First import the base models from where to search for the best ensemble of a given size


from sklearn.tree import ExtraTreeClassifier
from sklearn.tree import DecisionTreeClassifier
from sklearn.neural_network import MLPClassifier
from sklearn.neighbors import KNeighborsClassifier
from sklearn.linear_model import SGDClassifier

Bayesian optimization search:

#initialize the Bayesian_Voting_Ensemble
from EnsemblesOpt import Bayesian_Voting_Ensemble


BS=Bayesian_Voting_Ensemble(ensemble_size=2,
                            models_list=[ExtraTreeClassifier(),
                                             DecisionTreeClassifier(),
                                             MLPClassifier(),
                                             SGDClassifier(),
                                             KNeighborsClassifier()],
                           xi=0.05,
                           random_init_points=7,
                           maximize_obj=True,
                           scoring='roc_auc',
                           task='classification',
                           acquisition_func='EI')
                           
#fit the Bayesian_Voting_Ensemble                         
Best_model = BS.fit(X,y,
       Nfold=5,
       n_iters=9,
       stratify=True)
Output:
Collecting initial random points...
Searching best ensemble...
-trial  0 |Score value: 0.8626962395405989
-trial  1 |Score value: 0.8755565498352099
-trial  2 |Score value: 0.8742921444887171
-trial  3 |Score value: 0.8868338004352088
-trial  4 |Score value: 0.8562297244914867
-trial  5 |Score value: 0.8629782101656331
-trial  6 |Score value: 0.865559835850203
-trial  7 |Score value: 0.887221833391049
-trial  8 |Score value: 0.8534670721947504
-trial  9 |Score value: 0.8283346726135243
Best Ensemble:
 [LGBMClassifier(bagging_fraction=0.9861531786655775, bagging_freq=3,
               feature_fraction=0.14219334035549125,
               lambda_l1=7.009080384469092e-07, lambda_l2=5.029465681170278e-06,
               learning_rate=0.08695762873585877, max_bin=1255,
               min_child_samples=93, n_estimators =316, num_leaves=38,
               silent='warn'), GradientBoostingClassifier()] 
best score 0.887221833391049

Common parameters for the Bayesian_Voting_Ensemble class:

Parameter Usage
"ensemble_size" Number of base estimators to build the ensemble, the bigger the ensemble the more time consuming and complex the final model will be.
"ensemble_size" Number of base estimators to build the ensemble, the bigger the ensemble the more time consuming and complex the final model will be.
"models_list" List of base models. If value provided is "None" preloaded list of models will be used.
"xi" Exploration parameter, higher values lead to more explorative behaviour and viceversa for lower value (default xi=0.01) .
"random_init_points" Number of initial points to take from the objective function.
"maximize_obj" Whether to maximize or minimize the objective function [True or False].
"scoring" Metric to optimize.
"task" Equals "classification" or "regression".
"type_p" Only in case of classification problem select 'soft' or 'hard'.
"acquisition_func" Acquisition function choose between "PI" (probability of improvement), "EI" (expected improvement) or "UCB" (upper confidence bound)

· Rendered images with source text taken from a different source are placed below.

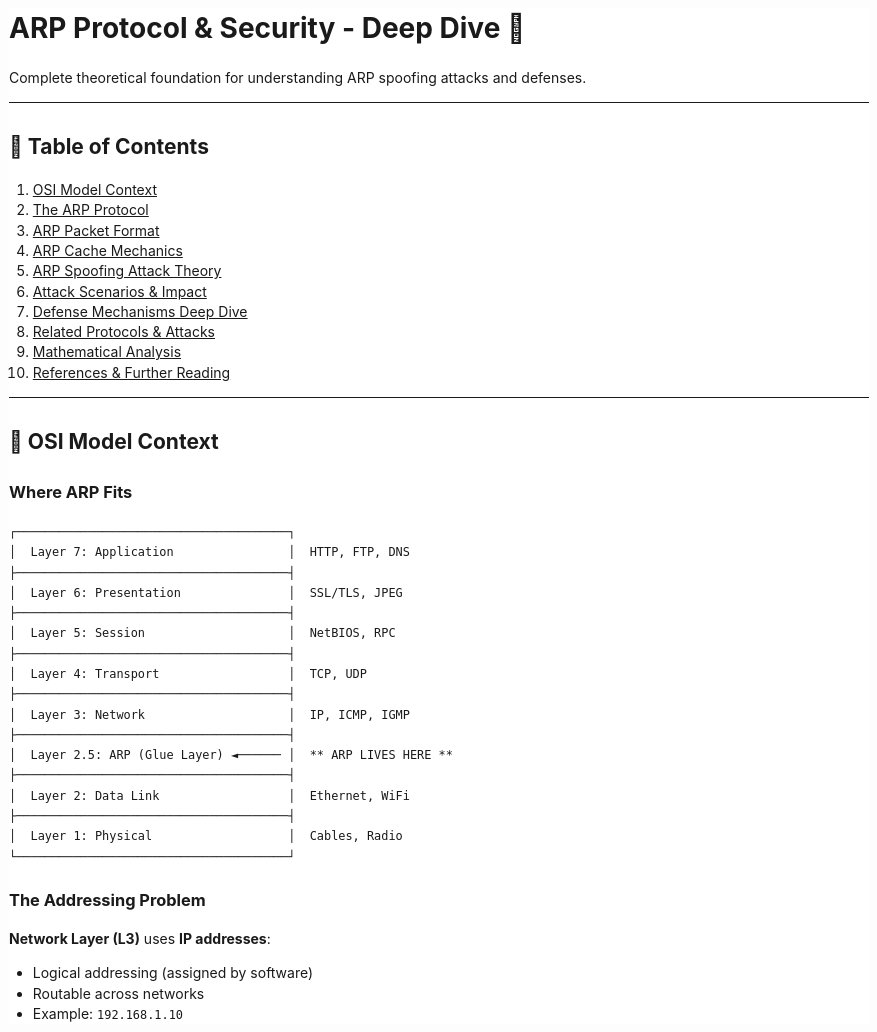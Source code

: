 # ARP Protocol & Security - Deep Dive 📖

Complete theoretical foundation for understanding ARP spoofing attacks and defenses.

---

## 📑 Table of Contents

1. [OSI Model Context](#osi-model-context)
2. [The ARP Protocol](#the-arp-protocol)
3. [ARP Packet Format](#arp-packet-format)
4. [ARP Cache Mechanics](#arp-cache-mechanics)
5. [ARP Spoofing Attack Theory](#arp-spoofing-attack-theory)
6. [Attack Scenarios & Impact](#attack-scenarios--impact)
7. [Defense Mechanisms Deep Dive](#defense-mechanisms-deep-dive)
8. [Related Protocols & Attacks](#related-protocols--attacks)
9. [Mathematical Analysis](#mathematical-analysis)
10. [References & Further Reading](#references--further-reading)

---

## 🔌 OSI Model Context

### Where ARP Fits

```
┌──────────────────────────────────────┐
│  Layer 7: Application                │  HTTP, FTP, DNS
├──────────────────────────────────────┤
│  Layer 6: Presentation               │  SSL/TLS, JPEG
├──────────────────────────────────────┤
│  Layer 5: Session                    │  NetBIOS, RPC
├──────────────────────────────────────┤
│  Layer 4: Transport                  │  TCP, UDP
├──────────────────────────────────────┤
│  Layer 3: Network                    │  IP, ICMP, IGMP
├──────────────────────────────────────┤
│  Layer 2.5: ARP (Glue Layer) ◄────── │  ** ARP LIVES HERE **
├──────────────────────────────────────┤
│  Layer 2: Data Link                  │  Ethernet, WiFi
├──────────────────────────────────────┤
│  Layer 1: Physical                   │  Cables, Radio
└──────────────────────────────────────┘
```

### The Addressing Problem

**Network Layer (L3)** uses **IP addresses**:
- Logical addressing (assigned by software)
- Routable across networks
- Example: `192.168.1.10`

Common parameters for the fit method:

Parameter Usage
"X" Training dataset without target variable.
"y" Target variable.
"n_iters" Number of trials to execute optimization.
"N_folds" Number of folds for cross validation.
"stratify" Stratify cv splits based on target distribuition [True or False]

The 'scoring' parameter takes the same values from sklearn API (link of available list: https://scikit-learn.org/stable/modules/model_evaluation.html)

Optuna best stacking ensemble search:

from EnsemblesOpt import Optuna_StackEnsemble_Search

Opt=Optuna_StackEnsemble_Search(scoring_metric="roc_auc",
                                direction="maximize",
                                problem_type='classification',
                                size_stack=2,
                                models_list=[ExtraTreeClassifier(),
                                             DecisionTreeClassifier(),
                                             MLPClassifier(),
                                             SGDClassifier(),
                                             KNeighborsClassifier()],
                                             meta_learner=LogisticRegression())

Best_model, study = Opt.fit(X,y,n_trials=50,N_folds=3,stratify=True)

Common parameters for the Optuna_StackEnsemble_Search class:

Parameter Usage
"size_stack" Number of base estimators to build the ensemble, the bigger the ensemble the more time consuming and complex the final model will be.
"models_list" List of base models.
"scoring_metric" Metric to optimize.
"problem_type" Equals "classification" or "regression".
"direction" Equals "maximize" or "minimize".
"meta_learner" Meta learner for the stack ensemble, if not provided Optuna will search for one from the base models.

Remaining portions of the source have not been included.